C# – Using waitone() method


static Mutex mutex = new Mutex (false, "oreilly.com OneAtATimeDemo");

static void Main()
    // Wait a few seconds if contended, in case another instance
    // of the program is still in the process of shutting down.

    if (!mutex.WaitOne (TimeSpan.FromSeconds (3), false))
      Console.WriteLine ("Another instance of the app is running. Bye!");

      Console.WriteLine ("Running. Press Enter to exit");
    finally { mutex.ReleaseMutex(); }


In this code:

if(mutex.WaitOne(TimeSpan.Zero, true)) 
    Application.Run(new Form1());
    MessageBox.Show("only one instance at a time");


There is no inversion of the if/bool.

If waitone() is true, does that mean an instance is already running? If true is returned, the current thread will be blocked which would mean two processes calling the same app will both halt?

My understanding is as follows:

// Don't block the thread while executing code. 
//Let the code finish and then signal for another process to enter

What is the implication of no ! (returning true) and vice versa. Or in other words, what happens either way?

I know waitAll for example, waits for all threads to finish. Jon Skeet showed a good example of this on his site, which has stuck in my mind (credit to his explanations). So obviously waitOne waits for one thread to finish. The return value is what confuses me.

Best Solution

To wait on a mutex means to wait until you can acquire it.

WaitOne on a Mutex will return true if the mutex could be acquired in the given time.
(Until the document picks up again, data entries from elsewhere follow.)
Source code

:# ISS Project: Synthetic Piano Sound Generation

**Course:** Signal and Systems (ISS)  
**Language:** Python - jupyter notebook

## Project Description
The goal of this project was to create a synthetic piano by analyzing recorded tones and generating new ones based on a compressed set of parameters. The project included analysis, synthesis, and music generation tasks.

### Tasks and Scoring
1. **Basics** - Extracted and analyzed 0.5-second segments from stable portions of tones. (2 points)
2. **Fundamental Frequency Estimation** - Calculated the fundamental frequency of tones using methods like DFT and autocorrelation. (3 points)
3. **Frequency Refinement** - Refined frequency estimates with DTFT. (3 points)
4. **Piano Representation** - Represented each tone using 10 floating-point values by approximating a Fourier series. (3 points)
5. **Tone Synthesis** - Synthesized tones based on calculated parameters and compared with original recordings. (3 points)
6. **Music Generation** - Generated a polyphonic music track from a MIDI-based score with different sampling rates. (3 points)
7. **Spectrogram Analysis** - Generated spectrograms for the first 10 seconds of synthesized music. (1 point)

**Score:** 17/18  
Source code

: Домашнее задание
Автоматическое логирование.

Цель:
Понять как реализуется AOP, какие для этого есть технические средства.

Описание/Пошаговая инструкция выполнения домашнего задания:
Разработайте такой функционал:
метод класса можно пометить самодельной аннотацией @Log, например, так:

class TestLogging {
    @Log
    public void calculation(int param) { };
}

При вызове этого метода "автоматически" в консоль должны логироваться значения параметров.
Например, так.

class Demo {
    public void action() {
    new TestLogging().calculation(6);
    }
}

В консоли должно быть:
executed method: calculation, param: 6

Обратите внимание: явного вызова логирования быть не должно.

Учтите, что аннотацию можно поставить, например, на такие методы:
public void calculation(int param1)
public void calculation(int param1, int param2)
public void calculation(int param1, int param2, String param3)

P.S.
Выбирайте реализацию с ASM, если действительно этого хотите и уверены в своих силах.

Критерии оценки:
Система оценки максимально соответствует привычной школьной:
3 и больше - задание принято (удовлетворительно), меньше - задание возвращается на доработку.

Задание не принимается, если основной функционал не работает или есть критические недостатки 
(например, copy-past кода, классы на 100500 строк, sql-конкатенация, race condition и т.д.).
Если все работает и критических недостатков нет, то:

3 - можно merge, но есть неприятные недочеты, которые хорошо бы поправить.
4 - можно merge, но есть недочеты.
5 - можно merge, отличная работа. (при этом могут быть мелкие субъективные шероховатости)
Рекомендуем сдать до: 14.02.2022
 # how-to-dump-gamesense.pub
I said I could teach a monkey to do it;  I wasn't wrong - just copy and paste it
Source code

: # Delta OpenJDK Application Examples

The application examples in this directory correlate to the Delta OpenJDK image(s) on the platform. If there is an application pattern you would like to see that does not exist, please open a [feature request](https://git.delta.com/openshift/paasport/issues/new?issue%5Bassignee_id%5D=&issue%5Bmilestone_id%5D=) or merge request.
If it couldn't, the method will return false. If the mutex was acquired, it's your responsibility to release the mutex when you're done with it.

If you can acquire a named mutex, nobody else owns it at the moment.

So, to recap. If you can acquire the mutex, the method returns true and you're the first/only instance of your application, in regards to your question.

If you cannot acquire the mutex, the method returns false and there is another application instance currently owning the mutex by that name.